* [THE INPUT]
--*--
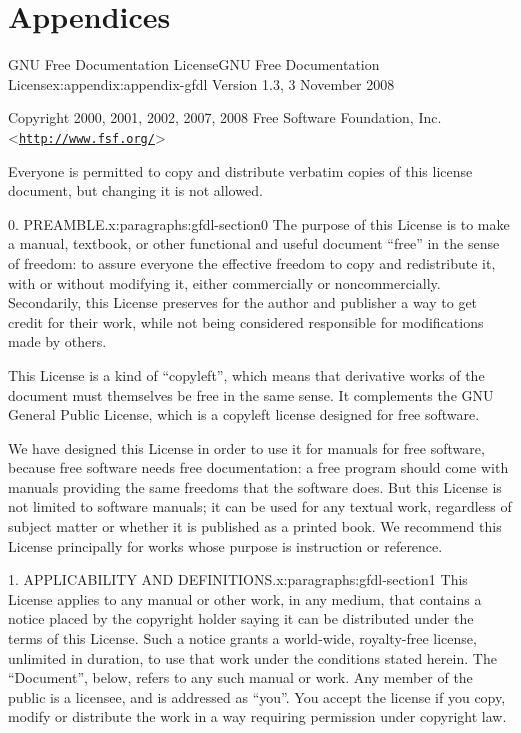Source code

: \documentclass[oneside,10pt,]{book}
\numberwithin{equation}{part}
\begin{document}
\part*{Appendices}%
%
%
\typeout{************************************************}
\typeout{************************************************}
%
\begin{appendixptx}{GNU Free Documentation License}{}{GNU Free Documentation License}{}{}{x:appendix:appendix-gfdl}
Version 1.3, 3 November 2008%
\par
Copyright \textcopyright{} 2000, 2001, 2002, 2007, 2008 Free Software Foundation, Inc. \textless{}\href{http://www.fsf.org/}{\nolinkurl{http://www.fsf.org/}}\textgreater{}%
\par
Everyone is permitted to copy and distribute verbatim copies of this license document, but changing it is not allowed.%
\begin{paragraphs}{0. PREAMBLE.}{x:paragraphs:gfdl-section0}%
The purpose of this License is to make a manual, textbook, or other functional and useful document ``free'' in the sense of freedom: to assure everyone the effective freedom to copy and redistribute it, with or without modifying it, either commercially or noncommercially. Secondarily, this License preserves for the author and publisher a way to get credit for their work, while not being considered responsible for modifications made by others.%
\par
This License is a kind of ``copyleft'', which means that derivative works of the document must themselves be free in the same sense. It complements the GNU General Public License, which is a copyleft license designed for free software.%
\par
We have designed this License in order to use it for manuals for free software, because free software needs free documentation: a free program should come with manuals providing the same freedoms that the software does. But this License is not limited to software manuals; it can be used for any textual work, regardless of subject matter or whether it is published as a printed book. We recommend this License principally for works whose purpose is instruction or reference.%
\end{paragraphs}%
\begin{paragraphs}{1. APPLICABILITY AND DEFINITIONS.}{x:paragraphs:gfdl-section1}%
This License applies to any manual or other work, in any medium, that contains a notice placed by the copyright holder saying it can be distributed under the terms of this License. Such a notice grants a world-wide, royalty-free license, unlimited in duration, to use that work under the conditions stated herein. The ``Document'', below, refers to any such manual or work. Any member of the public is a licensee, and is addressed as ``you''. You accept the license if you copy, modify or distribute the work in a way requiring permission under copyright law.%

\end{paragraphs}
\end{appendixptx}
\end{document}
--*--
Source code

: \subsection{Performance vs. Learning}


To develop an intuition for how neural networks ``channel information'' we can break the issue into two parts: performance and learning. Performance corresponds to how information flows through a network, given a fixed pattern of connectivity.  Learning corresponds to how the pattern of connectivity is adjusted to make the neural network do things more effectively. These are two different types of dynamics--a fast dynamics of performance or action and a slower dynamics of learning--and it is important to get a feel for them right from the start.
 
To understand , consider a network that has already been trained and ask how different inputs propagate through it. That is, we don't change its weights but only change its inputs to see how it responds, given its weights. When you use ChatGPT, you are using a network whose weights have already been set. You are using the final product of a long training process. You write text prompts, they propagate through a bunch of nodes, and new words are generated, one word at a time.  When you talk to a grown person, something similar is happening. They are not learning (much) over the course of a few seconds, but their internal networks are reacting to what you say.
--*--
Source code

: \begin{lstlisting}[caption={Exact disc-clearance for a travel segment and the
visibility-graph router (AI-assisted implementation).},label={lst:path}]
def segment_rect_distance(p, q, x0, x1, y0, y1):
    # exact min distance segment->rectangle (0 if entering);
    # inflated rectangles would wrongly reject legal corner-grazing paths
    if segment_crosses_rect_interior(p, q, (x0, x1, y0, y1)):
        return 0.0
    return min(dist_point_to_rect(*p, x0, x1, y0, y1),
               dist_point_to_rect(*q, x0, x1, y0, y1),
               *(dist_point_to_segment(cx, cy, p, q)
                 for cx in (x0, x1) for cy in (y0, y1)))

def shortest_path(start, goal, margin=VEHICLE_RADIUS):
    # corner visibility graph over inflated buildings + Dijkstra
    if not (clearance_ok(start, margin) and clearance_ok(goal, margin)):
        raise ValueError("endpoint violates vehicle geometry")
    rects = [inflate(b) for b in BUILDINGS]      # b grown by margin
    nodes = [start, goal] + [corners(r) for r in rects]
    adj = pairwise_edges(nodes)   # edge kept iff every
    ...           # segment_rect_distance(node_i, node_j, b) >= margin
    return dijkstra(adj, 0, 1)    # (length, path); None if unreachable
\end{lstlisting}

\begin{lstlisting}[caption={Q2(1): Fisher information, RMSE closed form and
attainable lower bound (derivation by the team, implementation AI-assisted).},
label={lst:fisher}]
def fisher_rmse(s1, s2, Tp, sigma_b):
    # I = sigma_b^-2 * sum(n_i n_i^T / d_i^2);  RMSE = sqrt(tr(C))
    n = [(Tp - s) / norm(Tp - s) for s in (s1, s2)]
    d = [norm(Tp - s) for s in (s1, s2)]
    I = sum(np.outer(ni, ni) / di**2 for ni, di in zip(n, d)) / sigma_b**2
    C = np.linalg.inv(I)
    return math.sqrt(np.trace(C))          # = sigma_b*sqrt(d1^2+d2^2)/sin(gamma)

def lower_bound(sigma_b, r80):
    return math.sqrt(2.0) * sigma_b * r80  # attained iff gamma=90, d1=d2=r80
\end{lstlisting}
--*--
* [EXERCISE INSTRUCTIONS]
Please go through the data above and copy every line that has the word "margin".

* [ANSWER TO THE PROBLEM]
def shortest_path(start, goal, margin=VEHICLE_RADIUS):
    if not (clearance_ok(start, margin) and clearance_ok(goal, margin)):
    rects = [inflate(b) for b in BUILDINGS]      # b grown by margin
    ...           # segment_rect_distance(node_i, node_j, b) >= margin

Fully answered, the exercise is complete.